Fed Rate Cuts Kill People, I wrote in February. Silence … BTW: The death toll is much bigger than the Iraq catastrophy we diligently try to follow on this blog.
But finally others catch on. Barry Ritholtz at The Big Picture now asks (and answers positively) Is the Fed Causing a Global Food Crisis?
Yes, the Fed does so by two mechanisms. Unfortunately Barry only points to the first. Low Fed rates lower the comparative value of the dollar and make commodities, which are mostly dealt on a dollar base, more expensive in dollar terms. Many countries have linked their currency to the dollar and their citizens now pay the higher prices.
The other mechanism is the expansion of credit.
The Fed floods the markets with too much money. More money chasing an unchanged amount of rare goods always ends up in higher prices. (Try it: Give a group of kids twenty quarters each and let them bid on a limited amount of sweets. Give them twenty $1 bills each and let them bid on the same limited amount of sweets. Observe the nominal payed price of sweets.)
M3 is a broad measurement of money and money equivalents in circulation. In 2006 the Fed stopped to make this measurement public because "costs of collecting the underlying data and publishing M3 outweigh the benefits". Sure, the Fed must take care of its "costs". Others recreated the M3 statistic for free and as the chart (scroll down) shows, M3 is rising and rising fast.
With lots of money around, institutional and private speculators can borrow very cheap and use ‘leveraged’ deals in commodity future markets. Spiegel International just had a good piece about DEADLY GREED –
The Role of Speculators in the Global Food Crisis. Go read.
Additionally, expectation of rising prices leads to hording. People buy today and store stuff because they expect stuff will be more expensive tomorrow. This leads to rationing which escalates the problem: Wal-Mart’s Sam’s Club chain limits rice purchase. A deadly spiral started: hording -> greater scarcity in the markets -> increasing prices -> increasing price expectations -> more hording.
The Fed argues that inflation is low and it can lift the economy by lowering rates and printing money. It looks at the ‘core inflation rate’ which excludes the ‘volatile’ stuff that gets more pricy day by day: food and energy.

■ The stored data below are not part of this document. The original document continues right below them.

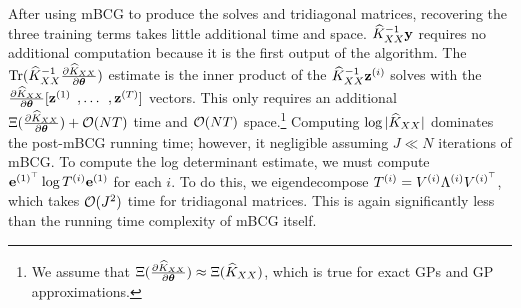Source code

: After using mBCG to produce the solves and tridiagonal matrices, recovering the three training terms takes little additional time and space.
$\widehat{K}_{XX}^{-1}\mathbf{y}$ requires no additional computation because it is the first output of the algorithm.
The $\tr{\trainK^{-1}\frac{\partial \trainK}{\partial \btheta}}$ estimate is the inner product of the $\widehat{K}_{XX}^{-1} \mathbf{z}^{(i)}$ solves with the $\frac{\partial \widehat{K}_{XX}}{\partial \boldsymbol{\theta}}[\mathbf{z}^{(1)} \:\:, \ldots \:\:, \mathbf{z}^{(T)}]$ vectors.
This only requires an additional $\mmm{\frac{\partial \trainK}{\partial \btheta}} + \bigo{NT}$ time and $\bigo{NT}$ space.\footnote{
	We assume that $\Xi (\frac{\partial \widehat{K}_{XX}}{\partial \boldsymbol{\theta}}) \approx \Xi (\widehat{K}_{XX})$, which is true for exact GPs and GP approximations.
}
Computing $\log \vert \widehat{K}_{XX} \vert$ dominates the post-mBCG running time; however, it negligible assuming $J \ll N$ iterations of mBCG.
To compute the log determinant estimate, we must compute $\mathbf{e}^{(1)^\top} \log T^{(i)} \mathbf{e}^{(1)}$ for each $i$.
To do this, we eigendecompose ${T}^{(i)} = V^{(i)} \Lambda^{(i)} V^{(i)^\top}$, which takes $\bigo{J^{2}}$ time for tridiagonal matrices.
This is again significantly less than the running time complexity of mBCG itself.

Over the years the inflation measurement has been fudged with in various versions. Hedonic measurements, as now used, factors in ‘quality improvements’ in price measurement. The computer you bought for $1,000 has only cost $100 in the statistics because it is now 10 times faster than your old PC. (With that ‘quality improvement’ argument I would value today’s cost of a single Microsoft operation system license today in the $100,000 range – this stuff is getting worse with each version.)
House prices get measured in ‘owners equivalent rent’. the money that would be paid to the owener if the home were rented out, not the real costs of purchase or accrual. People now find out there is indeed a difference between these. In the inflation statistics, the housing bubble never happened.
Inflation measured today as it was measure in pre-1983 is 11.6%. Measured in the pre-1998 method it would be 7.3%. But the Fed says its only 4%, and the core rate below 2%. No need to hike rates or restrict the money flow.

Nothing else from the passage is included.